The problem:
Before you return the entries below, strip out the pictures and keep all else exact.

Stored data entries:
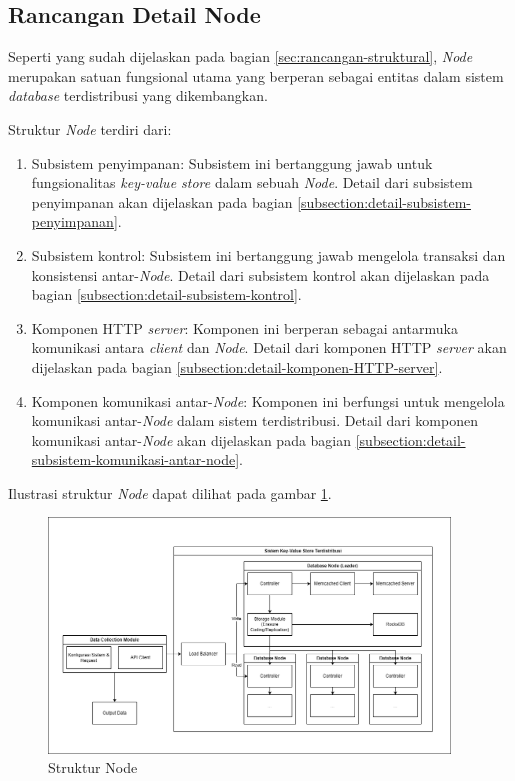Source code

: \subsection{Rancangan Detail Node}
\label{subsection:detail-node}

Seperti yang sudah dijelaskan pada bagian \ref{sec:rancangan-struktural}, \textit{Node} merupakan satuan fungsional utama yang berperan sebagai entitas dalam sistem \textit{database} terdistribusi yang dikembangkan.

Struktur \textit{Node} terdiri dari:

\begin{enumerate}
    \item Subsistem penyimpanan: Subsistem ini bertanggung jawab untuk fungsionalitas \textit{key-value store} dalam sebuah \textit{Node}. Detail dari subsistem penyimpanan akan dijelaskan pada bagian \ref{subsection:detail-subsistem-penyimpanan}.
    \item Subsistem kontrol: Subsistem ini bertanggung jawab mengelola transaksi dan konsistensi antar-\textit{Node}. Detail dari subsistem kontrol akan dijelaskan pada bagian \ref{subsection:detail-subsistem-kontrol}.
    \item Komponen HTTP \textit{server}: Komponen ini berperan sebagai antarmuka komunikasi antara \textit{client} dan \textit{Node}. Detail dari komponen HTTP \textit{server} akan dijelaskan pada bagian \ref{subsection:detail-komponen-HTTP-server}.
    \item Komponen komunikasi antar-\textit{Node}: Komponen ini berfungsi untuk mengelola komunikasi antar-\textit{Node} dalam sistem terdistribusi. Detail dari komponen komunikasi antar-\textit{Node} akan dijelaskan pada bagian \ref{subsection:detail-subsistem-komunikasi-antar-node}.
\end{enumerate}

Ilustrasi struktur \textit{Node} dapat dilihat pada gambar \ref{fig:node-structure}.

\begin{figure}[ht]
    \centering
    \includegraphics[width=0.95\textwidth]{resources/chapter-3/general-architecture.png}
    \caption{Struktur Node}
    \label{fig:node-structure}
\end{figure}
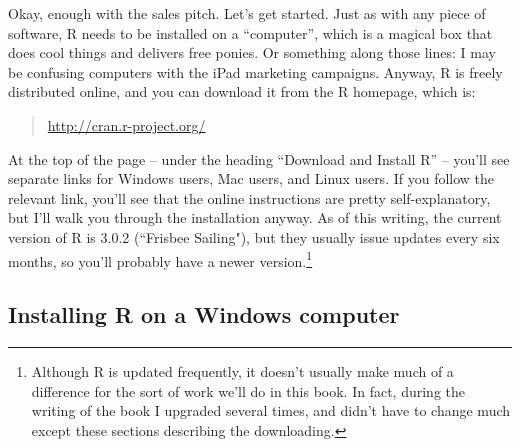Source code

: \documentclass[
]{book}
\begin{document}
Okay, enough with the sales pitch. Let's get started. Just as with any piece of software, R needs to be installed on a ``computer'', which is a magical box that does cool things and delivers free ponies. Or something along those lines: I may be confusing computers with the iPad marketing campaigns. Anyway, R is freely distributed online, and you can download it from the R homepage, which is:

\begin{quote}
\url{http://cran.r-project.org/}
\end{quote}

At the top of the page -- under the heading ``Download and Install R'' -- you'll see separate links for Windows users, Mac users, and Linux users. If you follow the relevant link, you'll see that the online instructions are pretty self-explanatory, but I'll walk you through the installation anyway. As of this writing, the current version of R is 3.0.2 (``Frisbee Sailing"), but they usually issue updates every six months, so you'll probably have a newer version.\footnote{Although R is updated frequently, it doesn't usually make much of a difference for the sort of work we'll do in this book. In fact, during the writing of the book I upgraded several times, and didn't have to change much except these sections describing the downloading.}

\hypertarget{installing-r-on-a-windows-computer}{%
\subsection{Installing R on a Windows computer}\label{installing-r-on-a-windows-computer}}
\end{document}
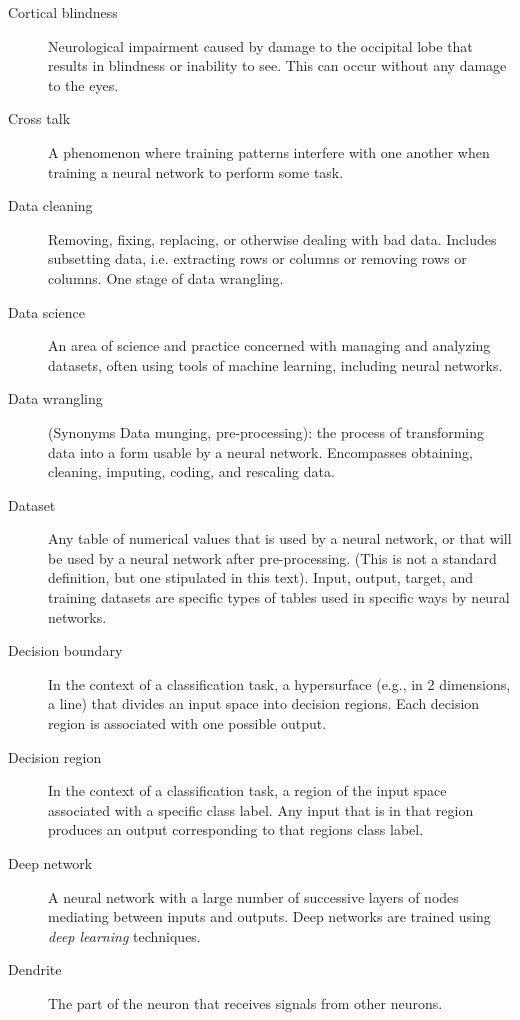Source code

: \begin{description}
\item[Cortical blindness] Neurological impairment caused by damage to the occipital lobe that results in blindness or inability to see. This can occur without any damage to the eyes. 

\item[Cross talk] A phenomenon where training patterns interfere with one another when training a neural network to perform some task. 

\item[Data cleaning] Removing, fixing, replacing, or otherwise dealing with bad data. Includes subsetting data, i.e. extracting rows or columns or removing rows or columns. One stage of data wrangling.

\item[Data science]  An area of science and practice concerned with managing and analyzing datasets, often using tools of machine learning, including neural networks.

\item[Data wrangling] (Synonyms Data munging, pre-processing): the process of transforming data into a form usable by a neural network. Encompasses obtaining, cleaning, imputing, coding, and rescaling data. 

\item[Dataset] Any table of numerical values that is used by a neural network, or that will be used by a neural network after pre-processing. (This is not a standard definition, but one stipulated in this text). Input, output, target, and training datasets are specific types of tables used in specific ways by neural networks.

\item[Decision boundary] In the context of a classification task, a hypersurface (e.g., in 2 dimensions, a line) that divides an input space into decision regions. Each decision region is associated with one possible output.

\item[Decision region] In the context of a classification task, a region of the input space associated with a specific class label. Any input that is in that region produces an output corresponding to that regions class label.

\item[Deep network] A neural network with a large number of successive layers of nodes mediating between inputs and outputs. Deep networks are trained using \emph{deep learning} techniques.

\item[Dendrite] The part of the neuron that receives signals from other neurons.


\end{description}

Result of this exercise:
Source code

: \subsection{Rancangan Detail Node}
\label{subsection:detail-node}

Seperti yang sudah dijelaskan pada bagian \ref{sec:rancangan-struktural}, \textit{Node} merupakan satuan fungsional utama yang berperan sebagai entitas dalam sistem \textit{database} terdistribusi yang dikembangkan.

Struktur \textit{Node} terdiri dari:

\begin{enumerate}
    \item Subsistem penyimpanan: Subsistem ini bertanggung jawab untuk fungsionalitas \textit{key-value store} dalam sebuah \textit{Node}. Detail dari subsistem penyimpanan akan dijelaskan pada bagian \ref{subsection:detail-subsistem-penyimpanan}.
    \item Subsistem kontrol: Subsistem ini bertanggung jawab mengelola transaksi dan konsistensi antar-\textit{Node}. Detail dari subsistem kontrol akan dijelaskan pada bagian \ref{subsection:detail-subsistem-kontrol}.
    \item Komponen HTTP \textit{server}: Komponen ini berperan sebagai antarmuka komunikasi antara \textit{client} dan \textit{Node}. Detail dari komponen HTTP \textit{server} akan dijelaskan pada bagian \ref{subsection:detail-komponen-HTTP-server}.
    \item Komponen komunikasi antar-\textit{Node}: Komponen ini berfungsi untuk mengelola komunikasi antar-\textit{Node} dalam sistem terdistribusi. Detail dari komponen komunikasi antar-\textit{Node} akan dijelaskan pada bagian \ref{subsection:detail-subsistem-komunikasi-antar-node}.
\end{enumerate}

Ilustrasi struktur \textit{Node} dapat dilihat pada gambar \ref{fig:node-structure}.

\begin{figure}[ht]
    \centering
    \includegraphics[width=0.95\textwidth]{resources/chapter-3/general-architecture.png}
    \caption{Struktur Node}
    \label{fig:node-structure}
\end{figure}
Source code

: \documentclass[
]{book}
\begin{document}
Okay, enough with the sales pitch. Let's get started. Just as with any piece of software, R needs to be installed on a ``computer'', which is a magical box that does cool things and delivers free ponies. Or something along those lines: I may be confusing computers with the iPad marketing campaigns. Anyway, R is freely distributed online, and you can download it from the R homepage, which is:

\begin{quote}
\url{http://cran.r-project.org/}
\end{quote}

At the top of the page -- under the heading ``Download and Install R'' -- you'll see separate links for Windows users, Mac users, and Linux users. If you follow the relevant link, you'll see that the online instructions are pretty self-explanatory, but I'll walk you through the installation anyway. As of this writing, the current version of R is 3.0.2 (``Frisbee Sailing"), but they usually issue updates every six months, so you'll probably have a newer version.\footnote{Although R is updated frequently, it doesn't usually make much of a difference for the sort of work we'll do in this book. In fact, during the writing of the book I upgraded several times, and didn't have to change much except these sections describing the downloading.}

\hypertarget{installing-r-on-a-windows-computer}{%
\subsection{Installing R on a Windows computer}\label{installing-r-on-a-windows-computer}}
\end{document}
Source code

: \begin{description}
\item[Cortical blindness] Neurological impairment caused by damage to the occipital lobe that results in blindness or inability to see. This can occur without any damage to the eyes. 

\item[Cross talk] A phenomenon where training patterns interfere with one another when training a neural network to perform some task. 

\item[Data cleaning] Removing, fixing, replacing, or otherwise dealing with bad data. Includes subsetting data, i.e. extracting rows or columns or removing rows or columns. One stage of data wrangling.

\item[Data science]  An area of science and practice concerned with managing and analyzing datasets, often using tools of machine learning, including neural networks.

\item[Data wrangling] (Synonyms Data munging, pre-processing): the process of transforming data into a form usable by a neural network. Encompasses obtaining, cleaning, imputing, coding, and rescaling data. 

\item[Dataset] Any table of numerical values that is used by a neural network, or that will be used by a neural network after pre-processing. (This is not a standard definition, but one stipulated in this text). Input, output, target, and training datasets are specific types of tables used in specific ways by neural networks.

\item[Decision boundary] In the context of a classification task, a hypersurface (e.g., in 2 dimensions, a line) that divides an input space into decision regions. Each decision region is associated with one possible output.

\item[Decision region] In the context of a classification task, a region of the input space associated with a specific class label. Any input that is in that region produces an output corresponding to that regions class label.

\item[Deep network] A neural network with a large number of successive layers of nodes mediating between inputs and outputs. Deep networks are trained using \emph{deep learning} techniques.

\item[Dendrite] The part of the neuron that receives signals from other neurons.


\end{description}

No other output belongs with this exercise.